Les premières images du film évoquent l’arrivé en France, par paquebot, d’une élégante et ravissante jeune sénégalaise, à la silhouette vive et gracieuse : véritable icône des sixties, lointaine cousine d’une Jean Seberg ou d’une Anna Karina.

Et voici  Diouana,  robe délicieuse et  boucle d’oreilles assorties, les talons de ses escarpins claquant sur les pavés. Une belle apparition. Son patron l’attend au débarcadère et les dés sont vite jetés : la jeune beauté est venue rejoindre ses employeurs, une famille blanche de Dakar récemment installée à Antibes, pour s’occuper des enfants.  « C’est beau, la France » dit laconiquement le patron au volant de sa Simca, ponctuant ainsi le regard émerveillé de sa future « bonne à tout faire » qu’il ramène au bercail. Mais du pays rêvé, Diamo ne verra rien du tout. 

Perpétuellement enfermée dans l’appartement, condamnée exécuter toutes les taches ménagères, isolée, humiliée par sa patronne acariâtre et frustrée… elle voit tous ses rêves de liberté et d’émancipation s’évanouir, elle subit un véritable esclavage.

Entre révolte et désespoir…

La radieuse créature des premières images se flétrit à vue d’œil, son regard s’éteint, son corps se recroqueville, sa réaction face à l’exploitation éhontée dont elle est la victime est un mélange de révolte et de désespoir. On sent la force de caractère du personnage, dans son regard, dans sa gestuelle mais aussi dans ses considérations intîmes, relayée par une voix off véritable litanie-lamento à la fois poétique et politique.

Elle refuse tout d’abord de se soumettre et sa résistance se manifeste non seulement par son monologue intérieur mais aussi dans son rapport à son corps : préférant passer la serpillère en escarpins qu’en pantoufles, elle se fait semoncer par sa maitresse. Elle supporte mal le ridicule tablier de bonne qu’elle doit enfiler sur sa jolie robe, encore plus mal le gras baiser d’un invité ravi de son expérience :« Je n’avais encore jamais embrassé une négresse » et les larmes coulent malgré elle.

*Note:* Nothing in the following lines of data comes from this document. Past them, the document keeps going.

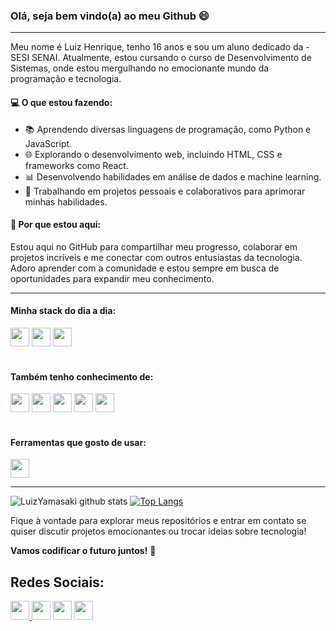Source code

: ### Olá, seja bem vindo(a) ao meu Github 😄

----

Meu nome é Luiz Henrique, tenho 16 anos e sou um aluno dedicado da - SESI SENAI. Atualmente, estou cursando o curso de Desenvolvimento de Sistemas, onde estou mergulhando no emocionante mundo da programação e tecnologia.

#### 💻 O que estou fazendo:
- 📚 Aprendendo diversas linguagens de programação, como Python e JavaScript.
- 🌐 Explorando o desenvolvimento web, incluindo HTML, CSS e frameworks como React.
- 📊 Desenvolvendo habilidades em análise de dados e machine learning.
- 🚀 Trabalhando em projetos pessoais e colaborativos para aprimorar minhas habilidades.

#### 🌟 Por que estou aqui:
Estou aqui no GitHub para compartilhar meu progresso, colaborar em projetos incríveis e me conectar com outros entusiastas da tecnologia. Adoro aprender com a comunidade e estou sempre em busca de oportunidades para expandir meu conhecimento.

----

#### Minha stack do dia a dia: 
<div>
  <img height="30em" src="https://img.shields.io/badge/JavaScript-F7DF1E?style=for-the-badge&logo=javascript&logoColor=white">
  <img height="30em" src="https://img.shields.io/badge/GIT-E34F26?style=for-the-badge&logo=git&logoColor=white">
  <img height="30em" src="https://img.shields.io/badge/GITHUB-2D333B?style=for-the-badge&logo=github&logoColor=white">
</div>
</br>

#### Também tenho conhecimento de:
<div>
    <img height="30em" src="https://img.shields.io/badge/HTML5-E34F26?style=for-the-badge&logo=html5&logoColor=white">
    <img height="30em" src="https://img.shields.io/badge/CSS3-1572B6?style=for-the-badge&logo=css3&logoColor=white">
    <img height="30em" src="https://img.shields.io/badge/BOOTSTRAP-563d7c?style=for-the-badge&logo=bootstrap&logoColor=white">
    <img height="30em" src="https://img.shields.io/badge/Windows-0078D6?style=for-the-badge&logo=windows&logoColor=white">
    <img height="30em" src="https://img.shields.io/badge/Windows-0078D6?style=for-the-badge&logo=windows&logoColor=white](https://img.shields.io/badge/Python-3776AB?style=for-the-badge&logo=python&logoColor=white">

</div>
</br>

#### Ferramentas que gosto de usar:
<div>
    <img height="30em" src="https://img.shields.io/badge/Visual_Studio_Code-0078D4?style=for-the-badge&logo=visual%20studio%20code&logoColor=white">
</div>

----

![LuizYamasaki github stats](https://github-readme-stats.vercel.app/api?username=LuizYamasaki&show_icons=true&theme=onedark)
[![Top Langs](https://github-readme-stats.vercel.app/api/top-langs/?username=LuizYamasaki&show=compact&theme=onedark)](https://github.com/anuraghazra/github-readme-stats)

Fique à vontade para explorar meus repositórios e entrar em contato se quiser discutir projetos emocionantes ou trocar ideias sobre tecnologia!

**Vamos codificar o futuro juntos!** 🚀

## Redes Sociais:
<a href="www.linkedin.com/in/luizyamasaki">
  <img height="30em" src="https://img.shields.io/badge/LINKEDIN-0077B5?style=for-the-badge&logo=linkedin&logoColor=white">
</a>
<a><img height="30em" src="https://img.shields.io/badge/Discord-%235865F2.svg?style=for-the-badge&logo=discord&logoColor=white"></a>
<a><img height="30em" src="https://img.shields.io/badge/Instagram-%23E4405F.svg?style=for-the-badge&logo=Instagram&logoColor=white" ></a>
<a href="mailto:luiz.yamasaki@aluno.senai.br">
  <img height="30em" src="https://img.shields.io/badge/EMAIL-BB001B?style=for-the-badge&logo=gmail&logoColor=white">
</a>
<br>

Elle tente la résistance, mais le rapport de force n’est pas en sa faveur, on le sait bien, elle le sait bien : elle qui ne parle que Wolof.

Ne reste que le désespoir… la voilà perdue dans ses souvenirs, autant de flash-backs qui révèlent son appétit de vivre, son énergie, sa grâce et son pouvoir de séduction perdus et ses derniers instants passés dans le faubourg ouvrier de Dakar. Autant de « tranches de vie » quasi documentaires et saluée par Jan Rouch à l’époque de la sortie du film.

Quand Diouana est recrutée comme gouvernante pour s’occuper des enfants de Madame, dans un de ces quartiers de colons, elle s’est crue appartenir à la crème de l’élite.  Mais la voici déracinée, commeemprisonnée : elle s’étiole, elle s’éteint. En une ultime tentative de survie elle récupère le superbe masque qu’elle avait apporté dans ses bagages et offert à ses geôliers, le symbole de sa dignité. Mais il est trop tard, elle est terrassée par une profonde et tragique dépression et met fin à ses jours.

Une actrice inoubliable… mais oubliée

Le réalisateur a confié le rôle de Diouna à Thérèse Mbissine Diop, une jeune couturière dont la beauté hiératique tranche avec la bassesse de « Madame » et « Monsieur ».

L’actrice jongle admirablement avec toute une série d’émotions, toujours à fleur de peau et de regard et se révèle excellente dans tous les domaines : lorsqu’elle est encore animée par l’espoir d’une vie meilleure, son corps (magnifique) dégage une sensualité, une énergie atomique et crève l’écran. Mais lorsqu’elle abandonne le combat et s’affaisse sur son lit, terrassée par la mélancolie, sa gestuelle confine à celle des meilleures tragédiennes.

Il y a une véritable chorégraphie des sentiments dans son jeu, que le realisateur à su capter grâce à une caméra très fluide au service de cadres très composés.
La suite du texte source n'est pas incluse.